AIM OF THE EXERCISE:
A faithful, complete transcript of the entries below, without pictures, should be returned.

DATASET EXTRACT:
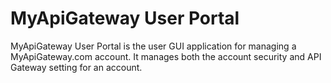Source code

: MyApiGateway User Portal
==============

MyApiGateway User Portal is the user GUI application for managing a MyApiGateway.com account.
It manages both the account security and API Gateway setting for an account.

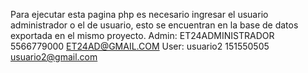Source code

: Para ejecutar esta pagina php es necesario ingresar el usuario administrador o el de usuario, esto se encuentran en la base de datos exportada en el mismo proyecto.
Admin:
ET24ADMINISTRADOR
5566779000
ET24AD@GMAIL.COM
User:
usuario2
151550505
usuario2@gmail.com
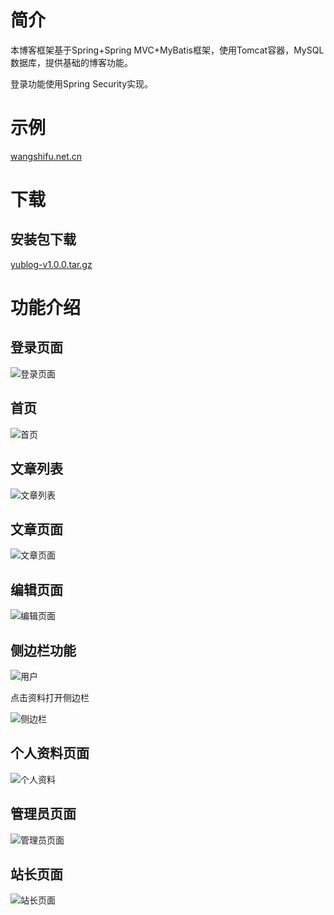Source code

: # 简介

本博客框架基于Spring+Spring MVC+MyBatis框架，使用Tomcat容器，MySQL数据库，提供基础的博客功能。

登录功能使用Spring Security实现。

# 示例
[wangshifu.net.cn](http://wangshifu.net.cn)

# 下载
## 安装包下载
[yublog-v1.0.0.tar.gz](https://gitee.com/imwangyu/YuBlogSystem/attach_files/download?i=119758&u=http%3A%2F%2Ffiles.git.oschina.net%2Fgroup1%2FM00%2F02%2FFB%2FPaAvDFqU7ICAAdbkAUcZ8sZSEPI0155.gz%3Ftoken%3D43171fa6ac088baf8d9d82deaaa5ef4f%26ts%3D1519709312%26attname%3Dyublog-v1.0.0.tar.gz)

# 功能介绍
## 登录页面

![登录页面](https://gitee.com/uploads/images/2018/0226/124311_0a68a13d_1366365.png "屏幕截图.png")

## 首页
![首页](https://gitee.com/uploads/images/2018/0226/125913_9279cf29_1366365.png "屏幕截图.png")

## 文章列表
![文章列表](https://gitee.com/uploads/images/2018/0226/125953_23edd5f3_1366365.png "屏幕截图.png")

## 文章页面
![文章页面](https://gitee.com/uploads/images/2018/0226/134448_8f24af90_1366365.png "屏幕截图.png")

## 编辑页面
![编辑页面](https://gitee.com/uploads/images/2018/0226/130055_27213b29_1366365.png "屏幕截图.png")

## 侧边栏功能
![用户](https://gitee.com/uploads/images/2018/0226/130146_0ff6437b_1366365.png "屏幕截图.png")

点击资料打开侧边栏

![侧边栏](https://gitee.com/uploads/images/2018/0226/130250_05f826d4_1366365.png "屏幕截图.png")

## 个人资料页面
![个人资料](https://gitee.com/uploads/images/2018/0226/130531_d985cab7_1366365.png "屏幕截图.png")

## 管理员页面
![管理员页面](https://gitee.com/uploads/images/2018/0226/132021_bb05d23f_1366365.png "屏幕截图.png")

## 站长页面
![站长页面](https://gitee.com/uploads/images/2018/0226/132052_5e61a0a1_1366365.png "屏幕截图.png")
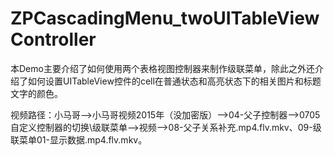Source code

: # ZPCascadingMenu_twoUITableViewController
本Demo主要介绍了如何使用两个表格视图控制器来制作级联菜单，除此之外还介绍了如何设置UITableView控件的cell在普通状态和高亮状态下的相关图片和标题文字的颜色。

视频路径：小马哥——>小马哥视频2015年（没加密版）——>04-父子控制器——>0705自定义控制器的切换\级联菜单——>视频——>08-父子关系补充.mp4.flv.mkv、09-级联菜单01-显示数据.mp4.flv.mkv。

TASK RESPONSE:
Source code

: MyApiGateway User Portal
==============

MyApiGateway User Portal is the user GUI application for managing a MyApiGateway.com account.
It manages both the account security and API Gateway setting for an account.

Source code

: Para ejecutar esta pagina php es necesario ingresar el usuario administrador o el de usuario, esto se encuentran en la base de datos exportada en el mismo proyecto.
Admin:
ET24ADMINISTRADOR
5566779000
ET24AD@GMAIL.COM
User:
usuario2
151550505
usuario2@gmail.com
Source code

: # 简介

本博客框架基于Spring+Spring MVC+MyBatis框架，使用Tomcat容器，MySQL数据库，提供基础的博客功能。

登录功能使用Spring Security实现。

# 示例
[wangshifu.net.cn](http://wangshifu.net.cn)

# 下载
## 安装包下载
[yublog-v1.0.0.tar.gz](https://gitee.com/imwangyu/YuBlogSystem/attach_files/download?i=119758&u=http%3A%2F%2Ffiles.git.oschina.net%2Fgroup1%2FM00%2F02%2FFB%2FPaAvDFqU7ICAAdbkAUcZ8sZSEPI0155.gz%3Ftoken%3D43171fa6ac088baf8d9d82deaaa5ef4f%26ts%3D1519709312%26attname%3Dyublog-v1.0.0.tar.gz)

# 功能介绍
## 登录页面

![登录页面](https://gitee.com/uploads/images/2018/0226/124311_0a68a13d_1366365.png "屏幕截图.png")

## 首页
![首页](https://gitee.com/uploads/images/2018/0226/125913_9279cf29_1366365.png "屏幕截图.png")

## 文章列表
![文章列表](https://gitee.com/uploads/images/2018/0226/125953_23edd5f3_1366365.png "屏幕截图.png")

## 文章页面
![文章页面](https://gitee.com/uploads/images/2018/0226/134448_8f24af90_1366365.png "屏幕截图.png")

## 编辑页面
![编辑页面](https://gitee.com/uploads/images/2018/0226/130055_27213b29_1366365.png "屏幕截图.png")

## 侧边栏功能
![用户](https://gitee.com/uploads/images/2018/0226/130146_0ff6437b_1366365.png "屏幕截图.png")

点击资料打开侧边栏

![侧边栏](https://gitee.com/uploads/images/2018/0226/130250_05f826d4_1366365.png "屏幕截图.png")

## 个人资料页面
![个人资料](https://gitee.com/uploads/images/2018/0226/130531_d985cab7_1366365.png "屏幕截图.png")

## 管理员页面
![管理员页面](https://gitee.com/uploads/images/2018/0226/132021_bb05d23f_1366365.png "屏幕截图.png")

## 站长页面
![站长页面](https://gitee.com/uploads/images/2018/0226/132052_5e61a0a1_1366365.png "屏幕截图.png")
Source code

: # ZPCascadingMenu_twoUITableViewController
本Demo主要介绍了如何使用两个表格视图控制器来制作级联菜单，除此之外还介绍了如何设置UITableView控件的cell在普通状态和高亮状态下的相关图片和标题文字的颜色。

视频路径：小马哥——>小马哥视频2015年（没加密版）——>04-父子控制器——>0705自定义控制器的切换\级联菜单——>视频——>08-父子关系补充.mp4.flv.mkv、09-级联菜单01-显示数据.mp4.flv.mkv。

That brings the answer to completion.